A Research Guide To Convolution Neural Networks

Source: Deep Learning on Medium

ZF Net [2013]

The winner of the ILSVRC 2013 was a network called ZF Net, which was built by Matthew Zeiler and Rob Fergus. The model was trained on the same ImageNet 2012 dataset that AlexNet was trained on.

Each RGB image was preprocessed by resizing the smallest dimension to 256, cropping the center 256*256 region, subtracting the per-pixel mean (across all images), and then using 10 different sub-crops of size 224*224.

The model achieved a test error rate of 14.8 %. The model generalizes well to other datasets; when the softmax classifier is retrained, it convincingly beats the current results on Caltech-101 and Caltech-256 datasets.
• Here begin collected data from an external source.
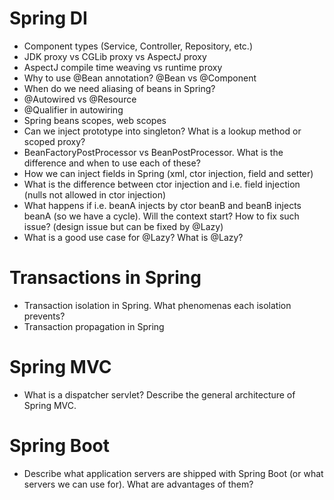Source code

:# Spring DI
- Component types (Service, Controller, Repository, etc.)
- JDK proxy vs CGLib proxy vs AspectJ proxy
- AspectJ compile time weaving vs runtime proxy
- Why to use @Bean annotation? @Bean vs @Component
- When do we need aliasing of beans in Spring?
- @Autowired vs @Resource
- @Qualifier in autowiring
- Spring beans scopes, web scopes
- Can we inject prototype into singleton? What is a lookup method or scoped proxy?
- BeanFactoryPostProcessor vs BeanPostProcessor. What is the difference and when to use each of these?
- How we can inject fields in Spring (xml, ctor injection, field and setter)
- What is the difference between ctor injection and i.e. field injection (nulls not allowed in ctor injection)
- What happens if i.e. beanA injects by ctor beanB and beanB injects beanA (so we have a cycle). Will the context start? How to fix such issue? (design issue but can be fixed by @Lazy)
- What is a good use case for @Lazy? What is @Lazy?

# Transactions in Spring
- Transaction isolation in Spring. What phenomenas each isolation prevents?
- Transaction propagation in Spring

# Spring MVC
- What is a dispatcher servlet? Describe the general architecture of Spring MVC.

# Spring Boot
- Describe what application servers are shipped with Spring Boot (or what servers we can use for). What are advantages of them?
The architecture is essentially a fine-tuned version of the AlexNet architecture.

Here the authors are addressing two main issues:

· Why do large convolutional network models perform so well?
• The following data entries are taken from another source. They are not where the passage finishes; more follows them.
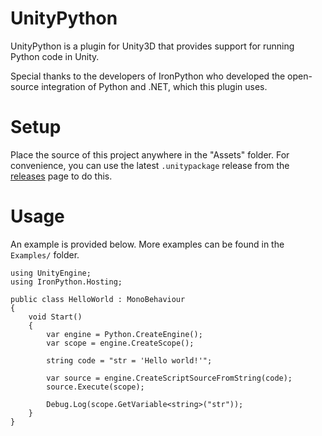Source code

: UnityPython
===========
UnityPython is a plugin for Unity3D that provides support for running Python
code in Unity.

Special thanks to the developers of IronPython who developed the open-source
integration of Python and .NET, which this plugin uses.


Setup
=====
Place the source of this project anywhere in the "Assets" folder. For
convenience, you can use the latest `.unitypackage` release from the
[releases][] page to do this.


Usage
=====
An example is provided below. More examples can be found in the
`Examples/` folder.

	using UnityEngine;
	using IronPython.Hosting;

	public class HelloWorld : MonoBehaviour
	{
		void Start()
		{
			var engine = Python.CreateEngine();
			var scope = engine.CreateScope();

			string code = "str = 'Hello world!'";

			var source = engine.CreateScriptSourceFromString(code);
			source.Execute(scope);

			Debug.Log(scope.GetVariable<string>("str"));
		}
	}


[releases]: https://github.com/exodrifter/unity-python/releases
· How can these networks be improved?

A novel visualization technique that gives insight into the function of the intermediate feature layers and the operation of the classifier is introduced. The technique reveals the input stimuli that excite individual feature maps at any layer in the model. It also allows us to observe the evolution features during training and diagnose potential problems with the model.

The visualization technique uses a multi-layered deconvolutional network (deconvnet) to project the feature activations back to input pixel space. An input image is fed into the CNN and activations are computed at each level (forward pass).

Suppose we want to examine the activations of certain features in the 5th convolution layer? To do this, we can store the activations of this one feature map, but set all of the other activations in the layer to zero. We then pass the feature map as input into the deconvnet, which has the same filters as the original CNN. This input goes through a series of unpool (reverse maxpooling), rectify, and filter operations for each preceding layer until input space is reached.

To gain a deeper understanding of deconvnet, I would recommend this presentation by Zeiler. Through the visualization, we’re able to find a model architecture that outperforms AlexNet.

An ablation study is also performed to discover the performance contribution from different model layers. This is done by occluding portions of the input image, revealing which parts of the image are important for classification.


This is an 8-layer convnet model that takes 224 by 224 size images (with 3 color panes) as input. It’s convolved with 96 different 1st layer filters (red), each of size 7 by 7, using a stride of 2 for both x and y. The resulting feature maps are then passed through a rectified linear function, max pooled within 3*3 regions using stride 2 and contrast normalized across the feature maps to give 96 different 55 by 55 element feature maps.

The same operation is repeated in the preceding layers 2,3,4, and 5. The last 2 layers are fully connected, taking a feature from top convolutional layers as input in vector form (6.6.256=9216 dimensions). The final layer is a C-way softmax function, C (number of classes).

ZF Net provided a better understanding of the inner working of CNNs and illustrated more ways to improve performance. The visualization approach also has provided insight for improvements to network architectures more broadly.